How Agent Memory Works

Every AI agent you've ever used has the same problem. It forgets you.

Every API call to a large language model starts from zero. The three-hour conversation you had yesterday? Gone. The preferences you explained, the decisions you made, the context you carefully built up? None of it carries over. Unless something external bridges that gap, your agent wakes up every session with amnesia.

This is the memory problem. And it's one of the defining constraints of working with AI right now.

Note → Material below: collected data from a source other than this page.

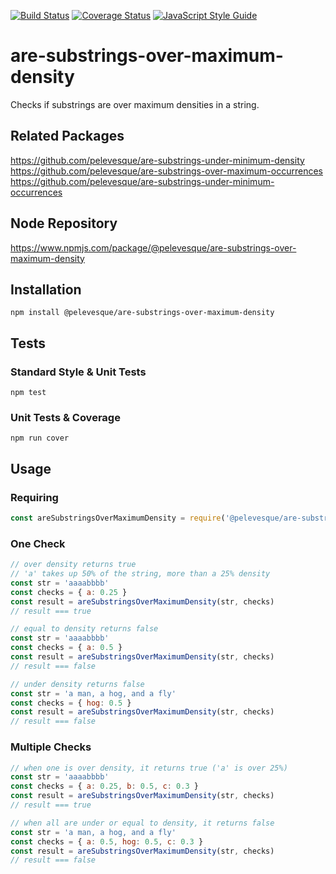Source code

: [![Build Status](https://travis-ci.org/pelevesque/are-substrings-over-maximum-density.svg?branch=master)](https://travis-ci.org/pelevesque/are-substrings-over-maximum-density)
[![Coverage Status](https://coveralls.io/repos/github/pelevesque/are-substrings-over-maximum-density/badge.svg?branch=master)](https://coveralls.io/github/pelevesque/are-substrings-over-maximum-density?branch=master)
[![JavaScript Style Guide](https://img.shields.io/badge/code_style-standard-brightgreen.svg)](https://standardjs.com)

# are-substrings-over-maximum-density

Checks if substrings are over maximum densities in a string.

## Related Packages

https://github.com/pelevesque/are-substrings-under-minimum-density  
https://github.com/pelevesque/are-substrings-over-maximum-occurrences  
https://github.com/pelevesque/are-substrings-under-minimum-occurrences  

## Node Repository

https://www.npmjs.com/package/@pelevesque/are-substrings-over-maximum-density

## Installation

`npm install @pelevesque/are-substrings-over-maximum-density`

## Tests

### Standard Style & Unit Tests

`npm test`

### Unit Tests & Coverage

`npm run cover`

## Usage

### Requiring

```js
const areSubstringsOverMaximumDensity = require('@pelevesque/are-substrings-over-maximum-density')
```

### One Check

```js
// over density returns true
// 'a' takes up 50% of the string, more than a 25% density
const str = 'aaaabbbb'
const checks = { a: 0.25 }
const result = areSubstringsOverMaximumDensity(str, checks)
// result === true
```

```js
// equal to density returns false
const str = 'aaaabbbb'
const checks = { a: 0.5 }
const result = areSubstringsOverMaximumDensity(str, checks)
// result === false
```

```js
// under density returns false
const str = 'a man, a hog, and a fly'
const checks = { hog: 0.5 }
const result = areSubstringsOverMaximumDensity(str, checks)
// result === false
```

### Multiple Checks

```js
// when one is over density, it returns true ('a' is over 25%)
const str = 'aaaabbbb'
const checks = { a: 0.25, b: 0.5, c: 0.3 }
const result = areSubstringsOverMaximumDensity(str, checks)
// result === true
```

```js
// when all are under or equal to density, it returns false
const str = 'a man, a hog, and a fly'
const checks = { a: 0.5, hog: 0.5, c: 0.3 }
const result = areSubstringsOverMaximumDensity(str, checks)
// result === false
```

Context windows keep getting bigger (128K+ tokens on frontier models), but they're still finite, still expensive, and still too small for any agent that needs to maintain a long-term relationship with you.

I spent months thinking about this problem before I built Engram. This article is everything I learned along the way: the different types of memory, the approaches people are using, the tradeoffs, and where I think this is all heading.

The three types of memory

Cognitive science gives us a useful framework that maps surprisingly well to AI systems.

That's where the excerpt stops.